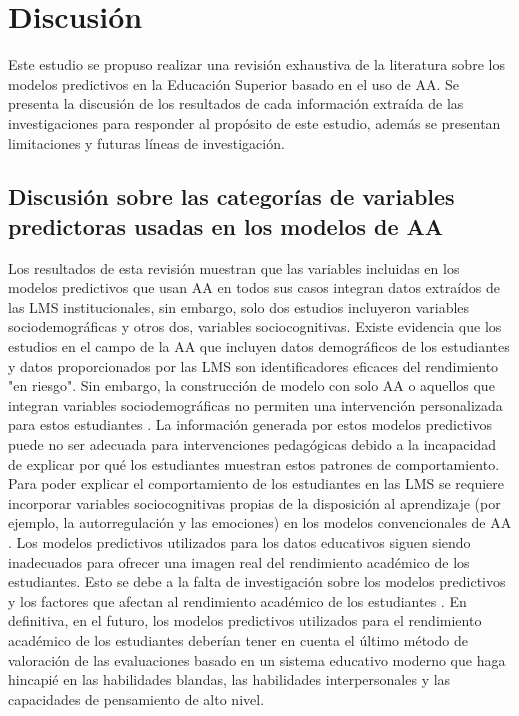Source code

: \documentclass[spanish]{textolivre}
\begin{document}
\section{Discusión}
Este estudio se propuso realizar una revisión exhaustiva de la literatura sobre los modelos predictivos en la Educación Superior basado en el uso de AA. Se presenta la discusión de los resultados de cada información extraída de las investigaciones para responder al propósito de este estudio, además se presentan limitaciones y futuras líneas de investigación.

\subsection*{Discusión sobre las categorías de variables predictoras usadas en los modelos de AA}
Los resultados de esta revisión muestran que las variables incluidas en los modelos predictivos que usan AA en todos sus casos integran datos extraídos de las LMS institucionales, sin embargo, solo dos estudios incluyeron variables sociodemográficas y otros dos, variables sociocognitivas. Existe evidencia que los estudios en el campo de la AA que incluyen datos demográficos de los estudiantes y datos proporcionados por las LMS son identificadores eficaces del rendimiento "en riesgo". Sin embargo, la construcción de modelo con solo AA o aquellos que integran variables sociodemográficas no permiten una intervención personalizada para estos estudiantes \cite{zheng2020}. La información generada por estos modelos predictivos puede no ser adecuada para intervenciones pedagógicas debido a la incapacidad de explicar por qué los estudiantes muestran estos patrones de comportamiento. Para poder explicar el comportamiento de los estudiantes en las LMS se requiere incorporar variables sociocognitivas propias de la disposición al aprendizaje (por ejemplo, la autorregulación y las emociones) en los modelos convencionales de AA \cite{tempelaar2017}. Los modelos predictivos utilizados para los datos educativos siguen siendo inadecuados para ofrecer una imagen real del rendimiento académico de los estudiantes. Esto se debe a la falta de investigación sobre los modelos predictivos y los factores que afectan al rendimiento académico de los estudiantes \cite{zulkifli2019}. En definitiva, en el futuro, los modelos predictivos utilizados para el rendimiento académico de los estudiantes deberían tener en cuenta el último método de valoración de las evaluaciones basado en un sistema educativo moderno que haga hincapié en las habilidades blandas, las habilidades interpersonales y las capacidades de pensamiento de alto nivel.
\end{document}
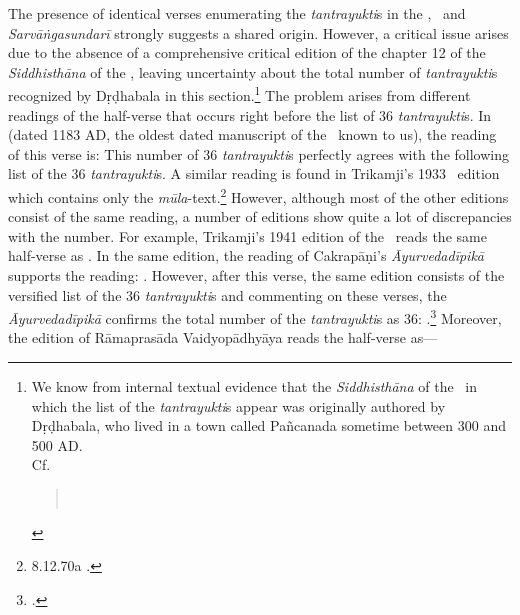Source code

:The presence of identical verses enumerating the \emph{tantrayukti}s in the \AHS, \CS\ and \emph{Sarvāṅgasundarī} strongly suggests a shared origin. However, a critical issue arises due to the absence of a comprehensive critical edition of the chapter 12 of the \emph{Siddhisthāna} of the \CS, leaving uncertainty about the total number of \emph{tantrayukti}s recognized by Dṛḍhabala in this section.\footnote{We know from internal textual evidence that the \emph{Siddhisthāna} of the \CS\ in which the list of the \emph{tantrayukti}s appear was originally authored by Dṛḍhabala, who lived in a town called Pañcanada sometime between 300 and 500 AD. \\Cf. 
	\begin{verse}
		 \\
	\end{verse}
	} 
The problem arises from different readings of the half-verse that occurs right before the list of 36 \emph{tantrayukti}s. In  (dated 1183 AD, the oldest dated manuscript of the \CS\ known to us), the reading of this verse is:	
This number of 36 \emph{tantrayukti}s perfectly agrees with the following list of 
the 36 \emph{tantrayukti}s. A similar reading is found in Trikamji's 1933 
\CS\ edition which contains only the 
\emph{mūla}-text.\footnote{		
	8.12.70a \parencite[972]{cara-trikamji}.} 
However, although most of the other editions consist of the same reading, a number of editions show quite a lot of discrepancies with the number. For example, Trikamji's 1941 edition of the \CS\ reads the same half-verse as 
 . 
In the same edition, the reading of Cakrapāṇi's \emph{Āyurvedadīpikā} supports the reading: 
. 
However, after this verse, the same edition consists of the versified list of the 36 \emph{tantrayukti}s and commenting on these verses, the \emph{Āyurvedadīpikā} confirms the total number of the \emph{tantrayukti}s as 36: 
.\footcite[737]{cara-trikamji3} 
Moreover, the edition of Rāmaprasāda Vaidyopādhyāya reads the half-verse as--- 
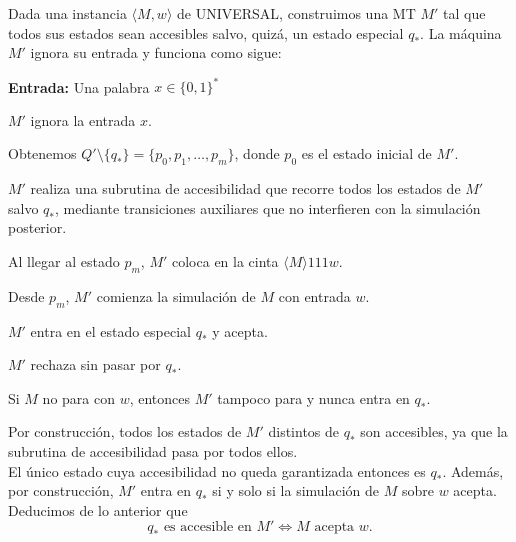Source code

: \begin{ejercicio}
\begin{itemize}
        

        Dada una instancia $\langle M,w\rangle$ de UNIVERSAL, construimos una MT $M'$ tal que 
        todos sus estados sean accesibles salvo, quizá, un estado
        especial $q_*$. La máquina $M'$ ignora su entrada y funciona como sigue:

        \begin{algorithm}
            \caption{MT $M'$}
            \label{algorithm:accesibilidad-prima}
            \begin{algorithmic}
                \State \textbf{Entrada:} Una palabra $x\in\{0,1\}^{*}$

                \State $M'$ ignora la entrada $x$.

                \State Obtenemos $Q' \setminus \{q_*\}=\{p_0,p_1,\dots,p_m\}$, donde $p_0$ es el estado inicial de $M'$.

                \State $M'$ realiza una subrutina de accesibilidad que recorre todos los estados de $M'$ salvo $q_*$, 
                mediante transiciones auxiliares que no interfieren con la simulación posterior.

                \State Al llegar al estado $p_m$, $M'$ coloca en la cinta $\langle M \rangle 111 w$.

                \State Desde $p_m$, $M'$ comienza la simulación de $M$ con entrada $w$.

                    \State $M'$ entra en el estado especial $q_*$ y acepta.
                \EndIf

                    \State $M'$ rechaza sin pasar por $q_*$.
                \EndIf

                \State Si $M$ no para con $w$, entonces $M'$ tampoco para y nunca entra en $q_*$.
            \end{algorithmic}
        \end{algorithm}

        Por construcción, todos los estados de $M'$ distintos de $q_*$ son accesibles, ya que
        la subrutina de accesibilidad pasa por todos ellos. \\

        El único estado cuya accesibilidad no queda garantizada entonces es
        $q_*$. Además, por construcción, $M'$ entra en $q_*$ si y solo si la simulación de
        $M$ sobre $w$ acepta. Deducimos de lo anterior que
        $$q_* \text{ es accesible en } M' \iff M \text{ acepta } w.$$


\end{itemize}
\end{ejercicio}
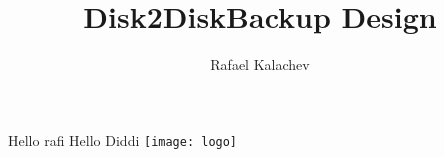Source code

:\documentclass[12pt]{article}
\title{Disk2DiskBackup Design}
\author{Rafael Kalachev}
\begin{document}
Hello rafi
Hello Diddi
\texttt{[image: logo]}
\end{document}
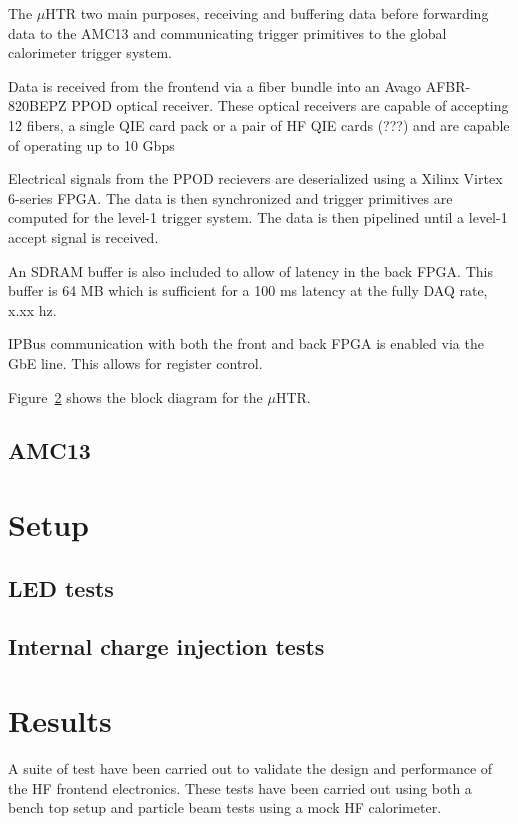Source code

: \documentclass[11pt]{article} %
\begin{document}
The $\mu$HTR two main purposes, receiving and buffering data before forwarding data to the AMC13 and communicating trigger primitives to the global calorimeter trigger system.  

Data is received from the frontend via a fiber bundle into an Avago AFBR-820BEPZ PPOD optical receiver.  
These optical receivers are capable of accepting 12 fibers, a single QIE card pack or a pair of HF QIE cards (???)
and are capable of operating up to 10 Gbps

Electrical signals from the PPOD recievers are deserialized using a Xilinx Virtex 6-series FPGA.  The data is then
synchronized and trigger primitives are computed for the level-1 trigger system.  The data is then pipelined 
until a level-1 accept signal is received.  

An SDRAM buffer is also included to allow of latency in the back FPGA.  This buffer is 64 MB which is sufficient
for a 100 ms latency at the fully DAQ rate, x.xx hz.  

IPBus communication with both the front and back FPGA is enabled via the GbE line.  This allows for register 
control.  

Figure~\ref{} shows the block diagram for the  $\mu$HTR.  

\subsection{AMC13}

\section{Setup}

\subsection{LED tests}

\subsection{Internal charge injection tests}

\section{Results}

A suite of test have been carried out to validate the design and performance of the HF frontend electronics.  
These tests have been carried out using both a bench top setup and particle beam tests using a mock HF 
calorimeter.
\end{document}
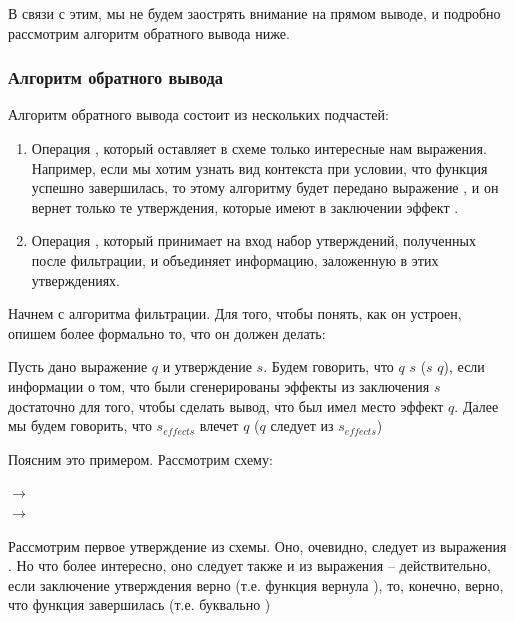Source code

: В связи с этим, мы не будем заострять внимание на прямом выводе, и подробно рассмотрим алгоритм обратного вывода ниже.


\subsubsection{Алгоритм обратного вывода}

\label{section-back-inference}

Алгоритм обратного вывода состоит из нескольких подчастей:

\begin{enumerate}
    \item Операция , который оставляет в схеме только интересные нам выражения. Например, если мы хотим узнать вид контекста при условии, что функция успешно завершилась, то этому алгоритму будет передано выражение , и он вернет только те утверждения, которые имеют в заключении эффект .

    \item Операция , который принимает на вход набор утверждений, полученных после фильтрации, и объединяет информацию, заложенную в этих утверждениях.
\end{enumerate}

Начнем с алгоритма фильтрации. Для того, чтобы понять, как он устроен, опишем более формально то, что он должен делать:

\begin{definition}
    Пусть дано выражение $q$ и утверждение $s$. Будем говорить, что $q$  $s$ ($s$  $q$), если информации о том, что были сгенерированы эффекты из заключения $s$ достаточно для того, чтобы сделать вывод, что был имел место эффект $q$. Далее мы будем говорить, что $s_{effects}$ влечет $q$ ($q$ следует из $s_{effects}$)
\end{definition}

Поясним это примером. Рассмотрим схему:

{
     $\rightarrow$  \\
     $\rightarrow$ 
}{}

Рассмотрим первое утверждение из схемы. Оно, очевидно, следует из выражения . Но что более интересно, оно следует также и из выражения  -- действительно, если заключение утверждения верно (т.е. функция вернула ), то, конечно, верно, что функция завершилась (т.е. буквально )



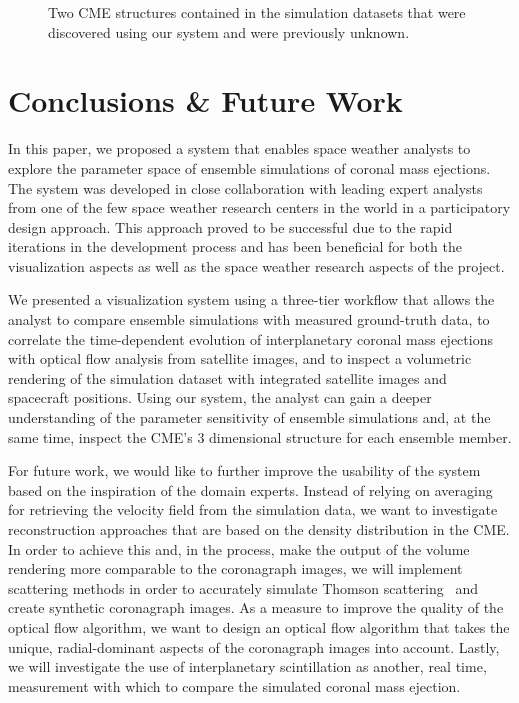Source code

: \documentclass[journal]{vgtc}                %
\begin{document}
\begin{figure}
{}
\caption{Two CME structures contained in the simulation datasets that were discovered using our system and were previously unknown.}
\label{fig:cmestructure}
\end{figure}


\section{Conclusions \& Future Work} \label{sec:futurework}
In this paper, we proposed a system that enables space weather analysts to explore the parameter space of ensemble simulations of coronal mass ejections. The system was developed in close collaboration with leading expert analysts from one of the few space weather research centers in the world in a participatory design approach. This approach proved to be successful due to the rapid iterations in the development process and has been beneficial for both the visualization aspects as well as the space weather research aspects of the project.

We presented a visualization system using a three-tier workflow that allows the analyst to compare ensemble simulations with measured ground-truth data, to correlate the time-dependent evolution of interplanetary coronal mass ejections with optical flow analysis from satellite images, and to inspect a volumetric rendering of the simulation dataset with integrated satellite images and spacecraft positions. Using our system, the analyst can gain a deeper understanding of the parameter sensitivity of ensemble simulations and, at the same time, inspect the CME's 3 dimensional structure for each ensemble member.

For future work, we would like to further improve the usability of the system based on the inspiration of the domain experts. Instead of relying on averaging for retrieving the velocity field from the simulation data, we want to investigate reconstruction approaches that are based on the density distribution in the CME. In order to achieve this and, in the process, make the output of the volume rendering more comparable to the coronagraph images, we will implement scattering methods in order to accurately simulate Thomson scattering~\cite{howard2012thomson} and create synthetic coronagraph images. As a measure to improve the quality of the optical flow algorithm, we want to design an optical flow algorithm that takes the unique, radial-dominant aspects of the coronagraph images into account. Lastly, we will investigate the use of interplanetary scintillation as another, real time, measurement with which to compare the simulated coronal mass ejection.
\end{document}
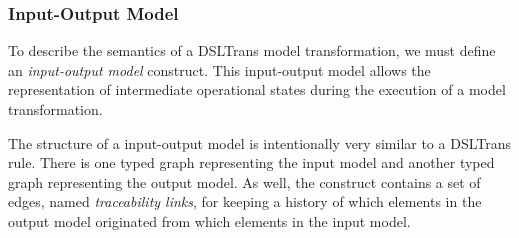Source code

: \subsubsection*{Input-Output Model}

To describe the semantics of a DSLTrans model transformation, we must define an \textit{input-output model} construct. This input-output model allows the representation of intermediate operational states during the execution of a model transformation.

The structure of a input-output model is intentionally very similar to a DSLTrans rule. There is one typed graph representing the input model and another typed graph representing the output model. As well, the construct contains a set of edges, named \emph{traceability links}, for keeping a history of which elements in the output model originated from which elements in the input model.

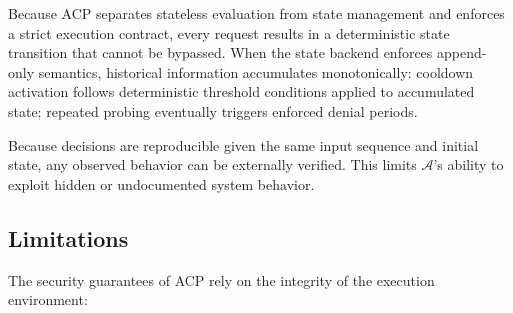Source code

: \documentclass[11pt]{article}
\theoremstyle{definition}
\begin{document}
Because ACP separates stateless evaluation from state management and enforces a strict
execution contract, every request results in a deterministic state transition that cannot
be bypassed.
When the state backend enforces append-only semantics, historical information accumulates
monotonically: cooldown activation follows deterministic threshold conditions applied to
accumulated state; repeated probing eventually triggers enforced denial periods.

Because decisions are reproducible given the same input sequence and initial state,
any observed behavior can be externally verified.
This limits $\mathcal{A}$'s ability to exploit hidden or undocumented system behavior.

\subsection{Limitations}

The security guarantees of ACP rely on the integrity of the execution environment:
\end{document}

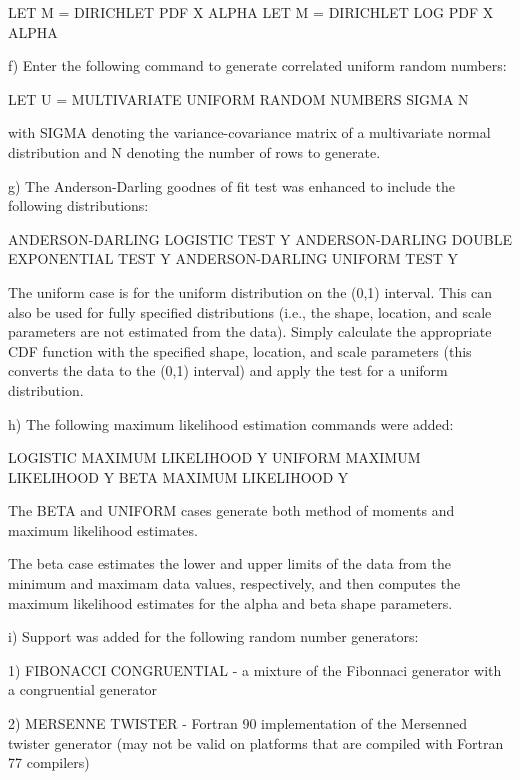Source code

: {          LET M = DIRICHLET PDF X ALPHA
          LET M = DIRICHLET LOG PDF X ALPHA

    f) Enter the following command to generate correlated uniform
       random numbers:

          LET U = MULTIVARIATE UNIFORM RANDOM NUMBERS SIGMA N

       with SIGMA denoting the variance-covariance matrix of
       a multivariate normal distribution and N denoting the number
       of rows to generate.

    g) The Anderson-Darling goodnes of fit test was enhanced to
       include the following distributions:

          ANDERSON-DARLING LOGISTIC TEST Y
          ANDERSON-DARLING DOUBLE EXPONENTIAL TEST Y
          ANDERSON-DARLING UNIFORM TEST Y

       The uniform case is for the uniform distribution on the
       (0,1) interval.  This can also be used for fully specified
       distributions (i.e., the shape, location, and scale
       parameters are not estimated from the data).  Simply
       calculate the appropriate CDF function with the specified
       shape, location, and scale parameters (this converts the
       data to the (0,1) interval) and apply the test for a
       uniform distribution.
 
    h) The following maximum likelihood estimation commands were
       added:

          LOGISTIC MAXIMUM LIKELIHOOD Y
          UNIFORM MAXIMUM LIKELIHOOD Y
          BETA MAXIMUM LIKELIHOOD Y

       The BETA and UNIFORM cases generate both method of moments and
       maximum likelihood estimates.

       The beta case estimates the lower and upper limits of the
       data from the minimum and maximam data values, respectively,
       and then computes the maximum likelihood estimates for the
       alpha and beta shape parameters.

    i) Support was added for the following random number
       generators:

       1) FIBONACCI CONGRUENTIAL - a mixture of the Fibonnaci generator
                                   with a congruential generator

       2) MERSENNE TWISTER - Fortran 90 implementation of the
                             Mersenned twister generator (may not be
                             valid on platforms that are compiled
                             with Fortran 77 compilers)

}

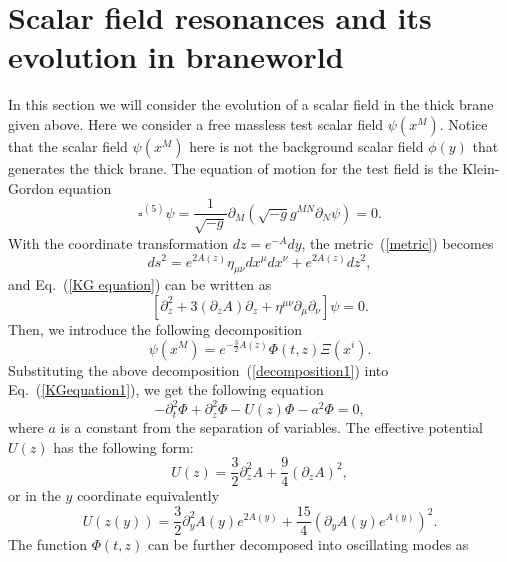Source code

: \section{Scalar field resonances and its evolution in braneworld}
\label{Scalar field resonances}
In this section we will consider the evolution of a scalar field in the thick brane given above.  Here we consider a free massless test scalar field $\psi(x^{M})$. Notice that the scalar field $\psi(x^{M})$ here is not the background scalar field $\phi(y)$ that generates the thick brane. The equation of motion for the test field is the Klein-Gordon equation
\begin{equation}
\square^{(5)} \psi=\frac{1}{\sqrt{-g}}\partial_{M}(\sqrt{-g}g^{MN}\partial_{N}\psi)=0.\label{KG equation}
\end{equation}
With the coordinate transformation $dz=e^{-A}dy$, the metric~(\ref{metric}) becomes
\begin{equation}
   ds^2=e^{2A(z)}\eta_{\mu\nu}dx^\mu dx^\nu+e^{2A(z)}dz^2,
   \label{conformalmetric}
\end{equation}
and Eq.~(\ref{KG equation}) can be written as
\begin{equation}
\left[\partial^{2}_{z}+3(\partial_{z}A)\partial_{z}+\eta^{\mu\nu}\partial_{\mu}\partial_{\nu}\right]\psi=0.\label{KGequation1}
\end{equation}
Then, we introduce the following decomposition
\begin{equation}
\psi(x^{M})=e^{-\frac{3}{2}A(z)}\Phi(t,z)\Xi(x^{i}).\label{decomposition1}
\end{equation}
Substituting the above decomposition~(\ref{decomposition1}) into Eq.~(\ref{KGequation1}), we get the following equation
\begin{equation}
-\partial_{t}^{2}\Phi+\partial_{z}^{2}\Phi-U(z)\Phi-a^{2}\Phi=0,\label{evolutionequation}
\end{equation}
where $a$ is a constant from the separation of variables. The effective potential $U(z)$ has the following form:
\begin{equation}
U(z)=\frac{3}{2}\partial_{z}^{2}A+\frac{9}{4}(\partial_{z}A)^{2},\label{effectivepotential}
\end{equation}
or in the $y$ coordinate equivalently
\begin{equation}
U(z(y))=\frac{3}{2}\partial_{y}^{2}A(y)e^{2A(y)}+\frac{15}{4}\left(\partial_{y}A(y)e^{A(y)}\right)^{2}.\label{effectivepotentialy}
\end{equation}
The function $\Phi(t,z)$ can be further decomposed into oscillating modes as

——————

**Action item**
Where a line of the records has the string "estimates", copy that line.

**Result for this exercise**
       maximum likelihood estimates.
       The beta case estimates the lower and upper limits of the
       and then computes the maximum likelihood estimates for the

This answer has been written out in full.